In its occasional notes in June, the reserve bank projected that the impact of load-shedding could potentially reduce GDP growth by two percentage points this year. 

It also predicted a modest 0.3% real GDP growth for 2023. However, in the absence of ongoing power outages, the bank expressed confidence that the economy could achieve a growth rate of 2.3%.

The government provided Eskom with a R254 billion bailout spread over three years, accompanied by stringent conditions. These conditions include the power utility implementing cost-saving measures and refraining from acquiring new loans.

To prevent a more significant electricity supply gap, Eskom aims to extend the operational life of units at its coal-fired power stations beyond their scheduled retirement dates.

Eskom continues to grapple with corruption, crime and sabotage which pose significant challenges to the utility’s operations.

The process of restructuring Eskom into three distinct entities — generation, transmission and distribution — initiated in 2019 has been slow but is gaining momentum.
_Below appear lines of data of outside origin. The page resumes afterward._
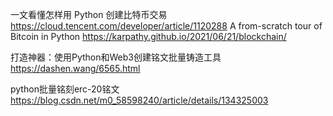 一文看懂怎样用 Python 创建比特币交易
https://cloud.tencent.com/developer/article/1120288
A from-scratch tour of Bitcoin in Python
https://karpathy.github.io/2021/06/21/blockchain/

打造神器：使用Python和Web3创建铭文批量铸造工具
https://dashen.wang/6565.html


python批量铭刻erc-20铭文
https://blog.csdn.net/m0_58598240/article/details/134325003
Ramokgopa expected the grid to stabilise while companies consuming large amounts of energy closed their doors during the holidays, allowing Eskom to do maintenance work. 

Sources in the Eskom board have expressed discontent with the electricity minister, who has been criticised for speaking out of tune with the utility, often causing the board to do damage control.

“The minister is passionate about the job, and has some knowledge about the utility, but often what he communicates ends up placing us in trouble because it is in contrast with what the data explains, which ends up making us look incompetent, we have communicated with him about this issue before,” the source said.